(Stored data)
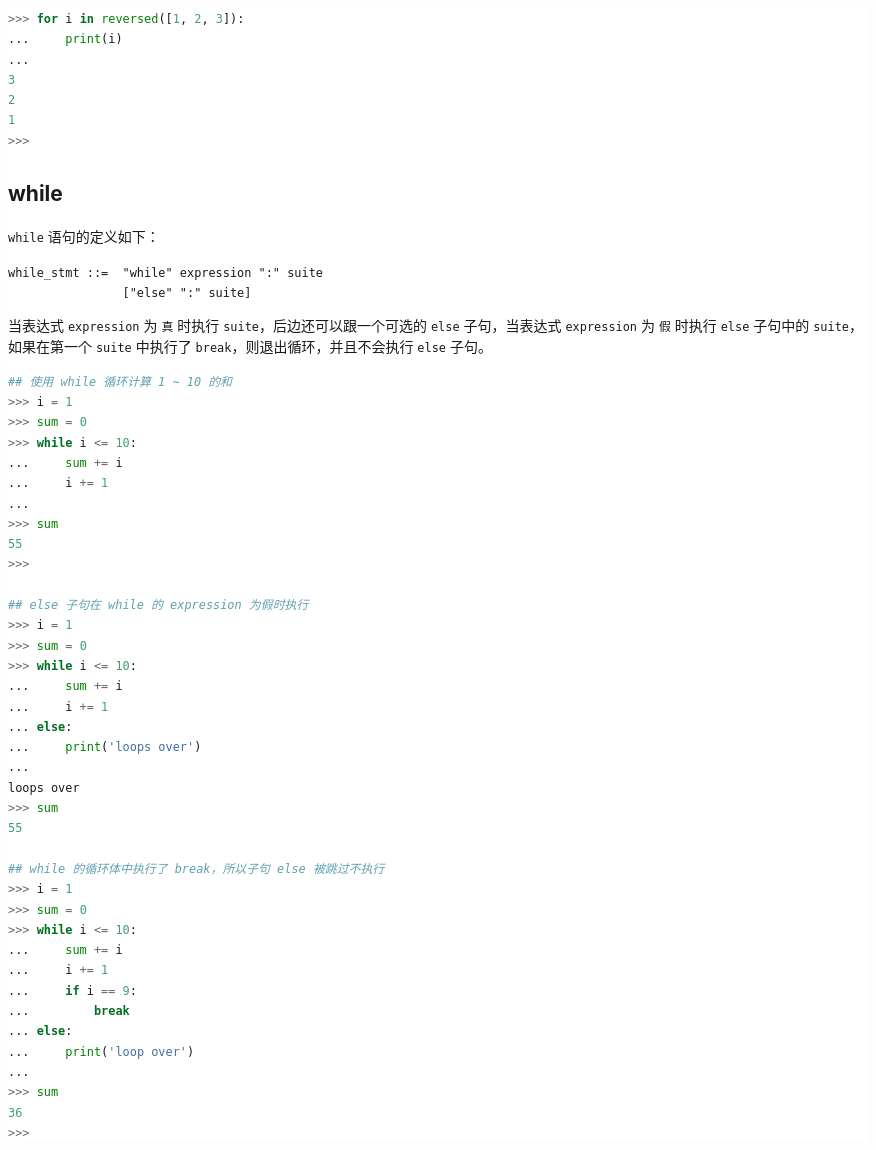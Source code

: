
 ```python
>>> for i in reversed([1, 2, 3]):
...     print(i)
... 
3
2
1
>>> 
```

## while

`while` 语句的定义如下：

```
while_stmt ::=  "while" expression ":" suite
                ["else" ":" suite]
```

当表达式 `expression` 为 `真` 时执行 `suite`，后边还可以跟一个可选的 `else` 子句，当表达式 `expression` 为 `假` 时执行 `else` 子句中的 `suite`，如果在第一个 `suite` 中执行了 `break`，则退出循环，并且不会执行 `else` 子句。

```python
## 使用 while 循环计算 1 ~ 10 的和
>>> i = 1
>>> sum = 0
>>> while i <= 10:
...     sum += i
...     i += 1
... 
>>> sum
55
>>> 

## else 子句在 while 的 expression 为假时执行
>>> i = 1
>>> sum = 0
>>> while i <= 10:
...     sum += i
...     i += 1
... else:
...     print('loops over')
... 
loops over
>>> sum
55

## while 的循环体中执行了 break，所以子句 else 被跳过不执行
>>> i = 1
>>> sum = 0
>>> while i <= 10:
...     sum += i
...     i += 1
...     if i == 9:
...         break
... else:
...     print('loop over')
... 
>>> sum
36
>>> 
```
--
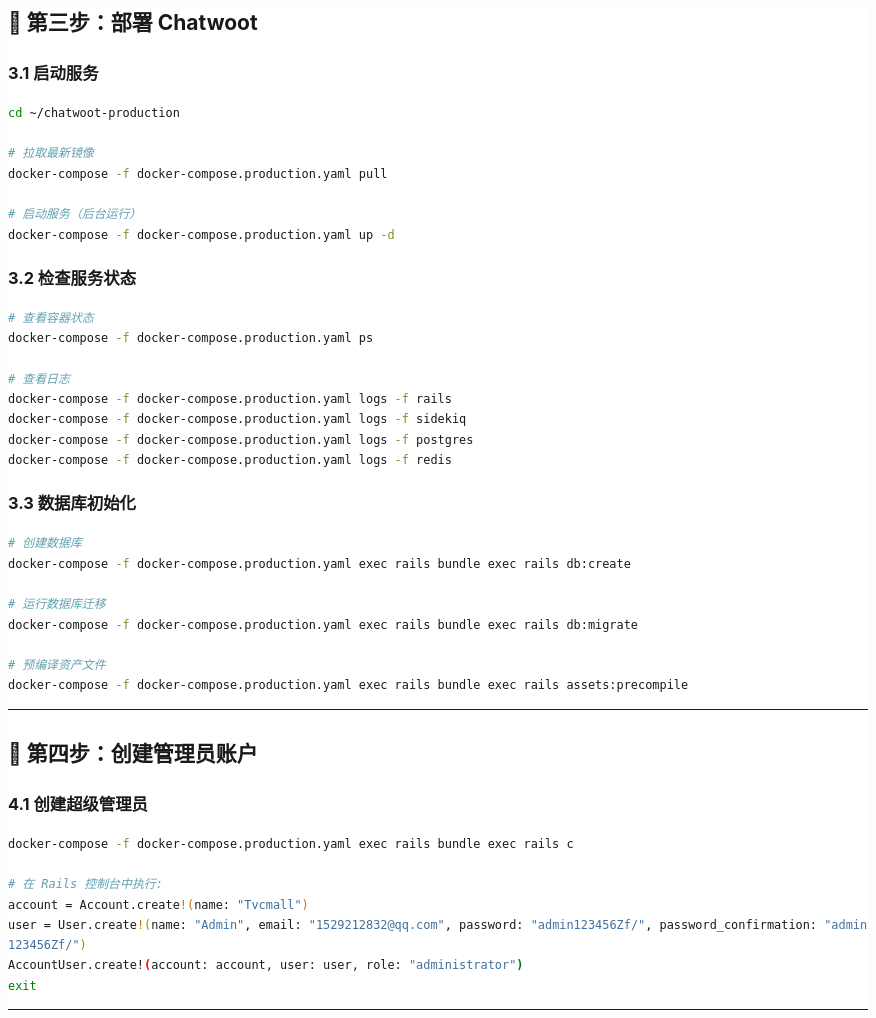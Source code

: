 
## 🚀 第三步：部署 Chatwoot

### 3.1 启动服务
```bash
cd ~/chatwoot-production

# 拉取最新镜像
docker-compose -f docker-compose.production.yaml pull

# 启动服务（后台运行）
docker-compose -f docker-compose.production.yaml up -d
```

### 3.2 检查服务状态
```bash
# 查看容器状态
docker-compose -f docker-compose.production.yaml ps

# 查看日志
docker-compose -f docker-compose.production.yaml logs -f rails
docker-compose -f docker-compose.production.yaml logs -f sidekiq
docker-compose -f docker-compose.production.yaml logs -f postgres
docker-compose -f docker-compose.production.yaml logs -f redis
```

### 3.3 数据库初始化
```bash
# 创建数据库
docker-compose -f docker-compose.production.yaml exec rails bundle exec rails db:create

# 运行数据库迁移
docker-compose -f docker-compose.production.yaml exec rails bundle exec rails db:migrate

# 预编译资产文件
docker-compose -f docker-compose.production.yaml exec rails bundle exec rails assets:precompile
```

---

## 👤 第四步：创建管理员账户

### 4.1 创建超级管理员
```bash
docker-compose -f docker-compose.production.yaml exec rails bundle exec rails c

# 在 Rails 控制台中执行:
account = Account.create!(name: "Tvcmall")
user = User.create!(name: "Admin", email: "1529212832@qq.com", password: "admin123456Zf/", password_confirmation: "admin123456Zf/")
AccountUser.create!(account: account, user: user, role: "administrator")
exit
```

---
...
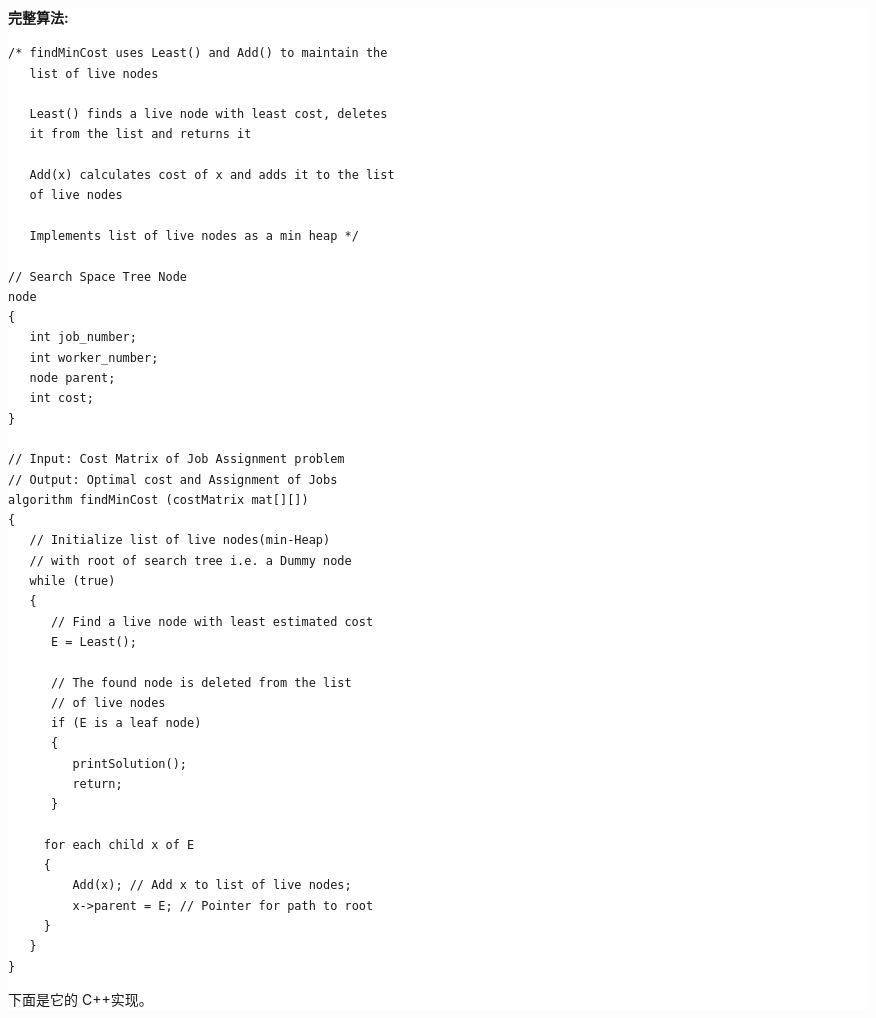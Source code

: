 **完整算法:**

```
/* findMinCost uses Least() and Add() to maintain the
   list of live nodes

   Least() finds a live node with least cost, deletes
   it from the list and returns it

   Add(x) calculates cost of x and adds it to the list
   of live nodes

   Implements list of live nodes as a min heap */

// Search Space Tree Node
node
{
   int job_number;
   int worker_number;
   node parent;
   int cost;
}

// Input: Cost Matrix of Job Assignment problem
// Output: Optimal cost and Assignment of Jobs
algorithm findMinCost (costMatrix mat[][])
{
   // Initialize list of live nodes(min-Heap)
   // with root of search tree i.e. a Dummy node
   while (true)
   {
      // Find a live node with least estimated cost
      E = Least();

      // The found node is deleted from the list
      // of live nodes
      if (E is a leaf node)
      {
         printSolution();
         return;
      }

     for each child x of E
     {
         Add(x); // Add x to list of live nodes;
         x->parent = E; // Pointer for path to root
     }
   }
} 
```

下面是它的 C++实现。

(WORK TASK): Give only the count of lines in the data that include the string "while".

(ANSWER TO THE EXERCISE): 10